### WORK TO BE COMPLETED
What you return must match the listing word for word.
****************************************
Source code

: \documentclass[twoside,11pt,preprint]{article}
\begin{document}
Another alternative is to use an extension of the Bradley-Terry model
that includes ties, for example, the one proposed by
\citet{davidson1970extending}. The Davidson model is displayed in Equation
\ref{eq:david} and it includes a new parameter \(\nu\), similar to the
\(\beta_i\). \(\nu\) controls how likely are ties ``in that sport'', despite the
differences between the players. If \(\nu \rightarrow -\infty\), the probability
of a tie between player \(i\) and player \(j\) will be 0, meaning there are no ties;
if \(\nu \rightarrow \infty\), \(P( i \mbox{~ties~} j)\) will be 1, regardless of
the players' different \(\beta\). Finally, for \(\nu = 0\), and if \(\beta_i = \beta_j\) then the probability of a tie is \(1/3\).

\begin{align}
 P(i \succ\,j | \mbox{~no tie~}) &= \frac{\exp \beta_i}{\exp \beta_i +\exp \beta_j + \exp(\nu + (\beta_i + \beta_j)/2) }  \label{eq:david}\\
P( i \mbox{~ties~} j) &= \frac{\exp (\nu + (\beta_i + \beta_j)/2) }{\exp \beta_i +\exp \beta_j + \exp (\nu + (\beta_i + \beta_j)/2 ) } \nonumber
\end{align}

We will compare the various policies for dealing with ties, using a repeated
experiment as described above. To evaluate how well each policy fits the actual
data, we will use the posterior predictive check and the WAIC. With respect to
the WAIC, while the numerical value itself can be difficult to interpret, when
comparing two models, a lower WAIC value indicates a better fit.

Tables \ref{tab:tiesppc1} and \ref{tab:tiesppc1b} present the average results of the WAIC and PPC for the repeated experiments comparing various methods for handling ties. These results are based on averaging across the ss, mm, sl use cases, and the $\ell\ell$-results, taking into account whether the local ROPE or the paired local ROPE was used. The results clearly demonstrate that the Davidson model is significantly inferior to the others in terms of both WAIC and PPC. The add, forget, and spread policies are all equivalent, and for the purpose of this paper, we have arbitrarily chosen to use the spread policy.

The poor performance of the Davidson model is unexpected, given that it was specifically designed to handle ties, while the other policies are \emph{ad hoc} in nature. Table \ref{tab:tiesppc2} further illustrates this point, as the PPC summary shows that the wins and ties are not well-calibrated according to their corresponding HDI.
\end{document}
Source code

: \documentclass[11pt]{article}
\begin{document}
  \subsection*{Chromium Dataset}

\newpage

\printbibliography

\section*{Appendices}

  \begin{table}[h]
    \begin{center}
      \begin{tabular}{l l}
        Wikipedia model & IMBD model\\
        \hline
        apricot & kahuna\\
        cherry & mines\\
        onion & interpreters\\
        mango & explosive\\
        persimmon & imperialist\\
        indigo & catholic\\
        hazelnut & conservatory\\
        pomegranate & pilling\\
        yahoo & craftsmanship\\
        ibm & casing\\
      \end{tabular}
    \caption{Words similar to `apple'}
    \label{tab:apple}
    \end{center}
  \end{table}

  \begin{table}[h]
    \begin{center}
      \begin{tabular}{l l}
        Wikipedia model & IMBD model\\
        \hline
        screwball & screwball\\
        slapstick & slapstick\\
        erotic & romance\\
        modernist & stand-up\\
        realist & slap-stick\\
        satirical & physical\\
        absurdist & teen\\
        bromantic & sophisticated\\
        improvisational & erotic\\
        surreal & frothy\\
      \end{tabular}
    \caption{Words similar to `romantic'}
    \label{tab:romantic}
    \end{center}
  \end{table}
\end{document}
****************************************
### SOLUTION TO THE PROBLEM
Source code

: \documentclass[twoside,11pt,preprint]{article}
\begin{document}
Another alternative is to use an extension of the Bradley-Terry model
that includes ties, for example, the one proposed by
\citet{davidson1970extending}. The Davidson model is displayed in Equation
\ref{eq:david} and it includes a new parameter \(\nu\), similar to the
\(\beta_i\). \(\nu\) controls how likely are ties ``in that sport'', despite the
differences between the players. If \(\nu \rightarrow -\infty\), the probability
of a tie between player \(i\) and player \(j\) will be 0, meaning there are no ties;
if \(\nu \rightarrow \infty\), \(P( i \mbox{~ties~} j)\) will be 1, regardless of
the players' different \(\beta\). Finally, for \(\nu = 0\), and if \(\beta_i = \beta_j\) then the probability of a tie is \(1/3\).

\begin{align}
 P(i \succ\,j | \mbox{~no tie~}) &= \frac{\exp \beta_i}{\exp \beta_i +\exp \beta_j + \exp(\nu + (\beta_i + \beta_j)/2) }  \label{eq:david}\\
P( i \mbox{~ties~} j) &= \frac{\exp (\nu + (\beta_i + \beta_j)/2) }{\exp \beta_i +\exp \beta_j + \exp (\nu + (\beta_i + \beta_j)/2 ) } \nonumber
\end{align}

We will compare the various policies for dealing with ties, using a repeated
experiment as described above. To evaluate how well each policy fits the actual
data, we will use the posterior predictive check and the WAIC. With respect to
the WAIC, while the numerical value itself can be difficult to interpret, when
comparing two models, a lower WAIC value indicates a better fit.

Tables \ref{tab:tiesppc1} and \ref{tab:tiesppc1b} present the average results of the WAIC and PPC for the repeated experiments comparing various methods for handling ties. These results are based on averaging across the ss, mm, sl use cases, and the $\ell\ell$-results, taking into account whether the local ROPE or the paired local ROPE was used. The results clearly demonstrate that the Davidson model is significantly inferior to the others in terms of both WAIC and PPC. The add, forget, and spread policies are all equivalent, and for the purpose of this paper, we have arbitrarily chosen to use the spread policy.

The poor performance of the Davidson model is unexpected, given that it was specifically designed to handle ties, while the other policies are \emph{ad hoc} in nature. Table \ref{tab:tiesppc2} further illustrates this point, as the PPC summary shows that the wins and ties are not well-calibrated according to their corresponding HDI.
\end{document}
Source code

: \documentclass[11pt]{article}
\begin{document}
  \subsection*{Chromium Dataset}

\newpage

\printbibliography

\section*{Appendices}

  \begin{table}[h]
    \begin{center}
      \begin{tabular}{l l}
        Wikipedia model & IMBD model\\
        \hline
        apricot & kahuna\\
        cherry & mines\\
        onion & interpreters\\
        mango & explosive\\
        persimmon & imperialist\\
        indigo & catholic\\
        hazelnut & conservatory\\
        pomegranate & pilling\\
        yahoo & craftsmanship\\
        ibm & casing\\
      \end{tabular}
    \caption{Words similar to `apple'}
    \label{tab:apple}
    \end{center}
  \end{table}

  \begin{table}[h]
    \begin{center}
      \begin{tabular}{l l}
        Wikipedia model & IMBD model\\
        \hline
        screwball & screwball\\
        slapstick & slapstick\\
        erotic & romance\\
        modernist & stand-up\\
        realist & slap-stick\\
        satirical & physical\\
        absurdist & teen\\
        bromantic & sophisticated\\
        improvisational & erotic\\
        surreal & frothy\\
      \end{tabular}
    \caption{Words similar to `romantic'}
    \label{tab:romantic}
    \end{center}
  \end{table}
\end{document}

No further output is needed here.